What you will do: The answer must consist of the records, repeated exactly.

Data items
---*---

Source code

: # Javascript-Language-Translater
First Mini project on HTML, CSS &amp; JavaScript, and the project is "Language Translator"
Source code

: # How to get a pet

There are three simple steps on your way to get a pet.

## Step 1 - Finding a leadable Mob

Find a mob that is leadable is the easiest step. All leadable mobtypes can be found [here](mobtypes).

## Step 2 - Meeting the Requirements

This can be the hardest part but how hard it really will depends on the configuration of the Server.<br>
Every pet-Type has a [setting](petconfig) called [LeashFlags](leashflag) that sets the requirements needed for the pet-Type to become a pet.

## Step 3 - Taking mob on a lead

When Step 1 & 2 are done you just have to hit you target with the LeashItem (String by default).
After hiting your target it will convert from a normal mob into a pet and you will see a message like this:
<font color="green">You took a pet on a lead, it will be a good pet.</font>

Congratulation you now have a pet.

---*---

Result of this exercise:
Source code

: # Javascript-Language-Translater
First Mini project on HTML, CSS &amp; JavaScript, and the project is "Language Translator"
Source code

: # How to get a pet

There are three simple steps on your way to get a pet.

## Step 1 - Finding a leadable Mob

Find a mob that is leadable is the easiest step. All leadable mobtypes can be found [here](mobtypes).

## Step 2 - Meeting the Requirements

This can be the hardest part but how hard it really will depends on the configuration of the Server.<br>
Every pet-Type has a [setting](petconfig) called [LeashFlags](leashflag) that sets the requirements needed for the pet-Type to become a pet.

## Step 3 - Taking mob on a lead

When Step 1 & 2 are done you just have to hit you target with the LeashItem (String by default).
After hiting your target it will convert from a normal mob into a pet and you will see a message like this:
<font color="green">You took a pet on a lead, it will be a good pet.</font>

Congratulation you now have a pet.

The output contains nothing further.